*TASK DIRECTIONS:*
Copy exactly the lines from the beginning of the data down to and including the line holding "杨光博士使用一个简单的案例展", without any pictures.

*Rendered images with source text:*
<<<<
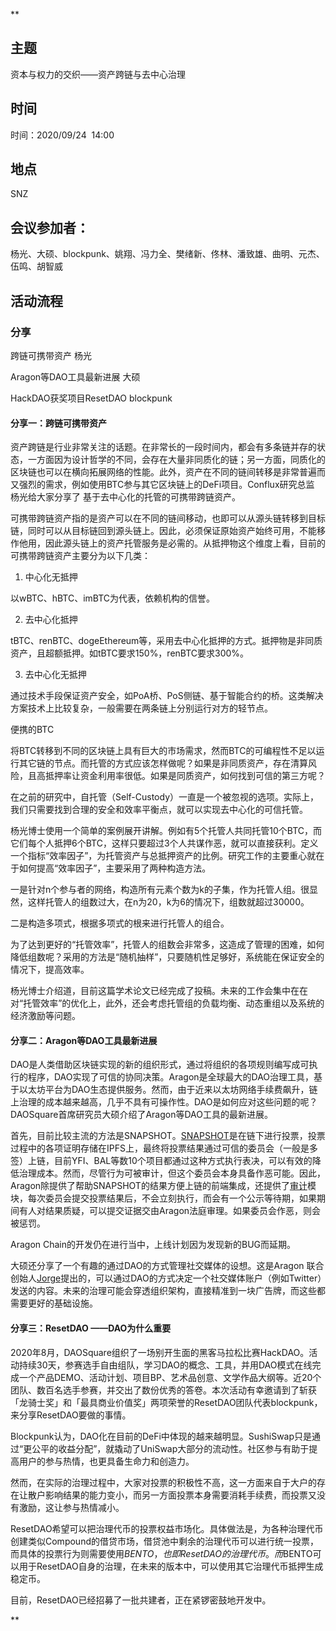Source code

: **

## 主题

资本与权力的交织——资产跨链与去中心治理

## 时间

时间：2020/09/24  14:00

## 地点

SNZ 

## 会议参加者：

杨光、大硕、blockpunk、姚翔、冯力全、樊绪新、佟林、潘致雄、曲明、元杰、伍鸣、胡智威

## 活动流程

### 分享

跨链可携带资产 杨光

Aragon等DAO工具最新进展 大硕

HackDAO获奖项目ResetDAO blockpunk

#### 分享一：跨链可携带资产

资产跨链是行业非常关注的话题。在非常长的一段时间内，都会有多条链并存的状态，一方面因为设计哲学的不同，会存在大量非同质化的链；另一方面，同质化的区块链也可以在横向拓展网络的性能。此外，资产在不同的链间转移是非常普遍而又强烈的需求，例如使用BTC参与其它区块链上的DeFi项目。Conflux研究总监 杨光给大家分享了 基于去中心化的托管的可携带跨链资产。

可携带跨链资产指的是资产可以在不同的链间移动，也即可以从源头链转移到目标链，同时可以从目标链回到源头链上。因此，必须保证原始资产始终可用，不能移作他用，因此源头链上的资产托管服务是必需的。从抵押物这个维度上看，目前的可携带跨链资产主要分为以下几类：

1.  中心化无抵押
    

以wBTC、hBTC、imBTC为代表，依赖机构的信誉。

2.  去中心化抵押
    

tBTC、renBTC、dogeEthereum等，采用去中心化抵押的方式。抵押物是非同质资产，且超额抵押。如tBTC要求150%，renBTC要求300%。

3.  去中心化无抵押
    

通过技术手段保证资产安全，如PoA桥、PoS侧链、基于智能合约的桥。这类解决方案技术上比较复杂，一般需要在两条链上分别运行对方的轻节点。

便携的BTC

将BTC转移到不同的区块链上具有巨大的市场需求，然而BTC的可编程性不足以运行其它链的节点。而托管的方式应该怎样做呢？如果是非同质资产，存在清算风险，且高抵押率让资金利用率很低。如果是同质资产，如何找到可信的第三方呢？

在之前的研究中，自托管（Self-Custody）一直是一个被忽视的选项。实际上，我们只需要找到合理的安全和效率平衡点，就可以实现去中心化的可信托管。

杨光博士使用一个简单的案例展开讲解。例如有5个托管人共同托管10个BTC，而它们每个人抵押6个BTC，这样只要超过3个人共谋作恶，就可以直接获利。定义一个指标“效率因子”，为托管资产与总抵押资产的比例。研究工作的主要重心就在于如何提高“效率因子”，主要采用了两种构造方法。

一是针对n个参与者的网络，构造所有元素个数为k的子集，作为托管人组。很显然，这样托管人的组数过大，在n为20，k为6的情况下，组数就超过30000。

二是构造多项式，根据多项式的根来进行托管人的组合。

为了达到更好的“托管效率”，托管人的组数会非常多，这造成了管理的困难，如何降低组数呢？采用的方法是“随机抽样”，只要随机性足够好，系统能在保证安全的情况下，提高效率。

杨光博士介绍道，目前这篇学术论文已经完成了投稿。未来的工作会集中在在对“托管效率”的优化上，此外，还会考虑托管组的负载均衡、动态重组以及系统的经济激励等问题。

#### 分享二：Aragon等DAO工具最新进展

DAO是人类借助区块链实现的新的组织形式，通过将组织的各项规则编写成可执行的程序，DAO实现了可信的协同决策。Aragon是全球最大的DAO治理工具，基于以太坊平台为DAO生态提供服务。然而，由于近来以太坊网络手续费飙升，链上治理的成本越来越高，几乎不具有可操作性。DAO是如何应对这些问题的呢？DAOSquare首席研究员大硕介绍了Aragon等DAO工具的最新进展。

首先，目前比较主流的方法是SNAPSHOT。[SNAPSHOT](https://snapshot.page/#/)是在链下进行投票，投票过程中的各项证明存储在IPFS上，最终将投票结果通过可信的委员会（一般是多签）上链，目前YFI、BAL等数10个项目都通过这种方式执行表决，可以有效的降低治理成本。然而，尽管行为可被审计，但这个委员会本身具备作恶可能。因此，Aragon除提供了帮助SNAPSHOT的结果方便上链的前端集成，还提供了[审计](https://aragon.org/blog/snapshot)模块，每次委员会提交投票结果后，不会立刻执行，而会有一个公示等待期，如果期间有人对结果质疑，可以提交证据交由Aragon法庭审理。如果委员会作恶，则会被惩罚。

Aragon Chain的开发仍在进行当中，上线计划因为发现新的BUG而延期。

大硕还分享了一个有趣的通过DAO的方式管理社交媒体的设想。这是Aragon 联合创始人[Jorge](https://twitter.com/izqui9/status/1308858398293872641)提出的，可以通过DAO的方式决定一个社交媒体账户（例如Twitter）发送的内容。未来的治理可能会穿透组织架构，直接精准到一块广告牌，而这些都需要更好的基础设施。

#### 分享三：ResetDAO ——DAO为什么重要

2020年8月，DAOSquare组织了一场别开生面的黑客马拉松比赛HackDAO。活动持续30天，参赛选手自由组队，学习DAO的概念、工具，并用DAO模式在线完成一个产品DEMO、活动计划、项目BP、艺术品创意、文学作品大纲等。近20个团队、数百名选手参赛，并交出了数份优秀的答卷。本次活动有幸邀请到了斩获「龙骑士奖」和「最具商业价值奖」两项荣誉的ResetDAO团队代表blockpunk，来分享ResetDAO要做的事情。

Blockpunk认为，DAO化在目前的DeFi中体现的越来越明显。SushiSwap只是通过“更公平的收益分配”，就撬动了UniSwap大部分的流动性。社区参与有助于提高用户的参与热情，也更具备生命力和创造力。

然而，在实际的治理过程中，大家对投票的积极性不高，这一方面来自于大户的存在让散户影响结果的能力变小，而另一方面投票本身需要消耗手续费，而投票又没有激励，这让参与热情减小。

ResetDAO希望可以把治理代币的投票权益市场化。具体做法是，为各种治理代币创建类似Compound的借贷市场，借贷池中剩余的治理代币可以进行统一投票，而具体的投票行为则需要使用$BENTO，也即ResetDAO的治理代币。而$BENTO可以用于ResetDAO自身的治理，在未来的版本中，可以使用其它治理代币抵押生成稳定币。

目前，ResetDAO已经招募了一批共建者，正在紧锣密鼓地开发中。

**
>>>>
*RESPONSE TO THE EXERCISE:*
Source code

: **

## 主题

资本与权力的交织——资产跨链与去中心治理

## 时间

时间：2020/09/24  14:00

## 地点

SNZ 

## 会议参加者：

杨光、大硕、blockpunk、姚翔、冯力全、樊绪新、佟林、潘致雄、曲明、元杰、伍鸣、胡智威

## 活动流程

### 分享

跨链可携带资产 杨光

Aragon等DAO工具最新进展 大硕

HackDAO获奖项目ResetDAO blockpunk

#### 分享一：跨链可携带资产

资产跨链是行业非常关注的话题。在非常长的一段时间内，都会有多条链并存的状态，一方面因为设计哲学的不同，会存在大量非同质化的链；另一方面，同质化的区块链也可以在横向拓展网络的性能。此外，资产在不同的链间转移是非常普遍而又强烈的需求，例如使用BTC参与其它区块链上的DeFi项目。Conflux研究总监 杨光给大家分享了 基于去中心化的托管的可携带跨链资产。

可携带跨链资产指的是资产可以在不同的链间移动，也即可以从源头链转移到目标链，同时可以从目标链回到源头链上。因此，必须保证原始资产始终可用，不能移作他用，因此源头链上的资产托管服务是必需的。从抵押物这个维度上看，目前的可携带跨链资产主要分为以下几类：

1.  中心化无抵押
    

以wBTC、hBTC、imBTC为代表，依赖机构的信誉。

2.  去中心化抵押
    

tBTC、renBTC、dogeEthereum等，采用去中心化抵押的方式。抵押物是非同质资产，且超额抵押。如tBTC要求150%，renBTC要求300%。

3.  去中心化无抵押
    

通过技术手段保证资产安全，如PoA桥、PoS侧链、基于智能合约的桥。这类解决方案技术上比较复杂，一般需要在两条链上分别运行对方的轻节点。

便携的BTC

将BTC转移到不同的区块链上具有巨大的市场需求，然而BTC的可编程性不足以运行其它链的节点。而托管的方式应该怎样做呢？如果是非同质资产，存在清算风险，且高抵押率让资金利用率很低。如果是同质资产，如何找到可信的第三方呢？

在之前的研究中，自托管（Self-Custody）一直是一个被忽视的选项。实际上，我们只需要找到合理的安全和效率平衡点，就可以实现去中心化的可信托管。

杨光博士使用一个简单的案例展开讲解。例如有5个托管人共同托管10个BTC，而它们每个人抵押6个BTC，这样只要超过3个人共谋作恶，就可以直接获利。定义一个指标“效率因子”，为托管资产与总抵押资产的比例。研究工作的主要重心就在于如何提高“效率因子”，主要采用了两种构造方法。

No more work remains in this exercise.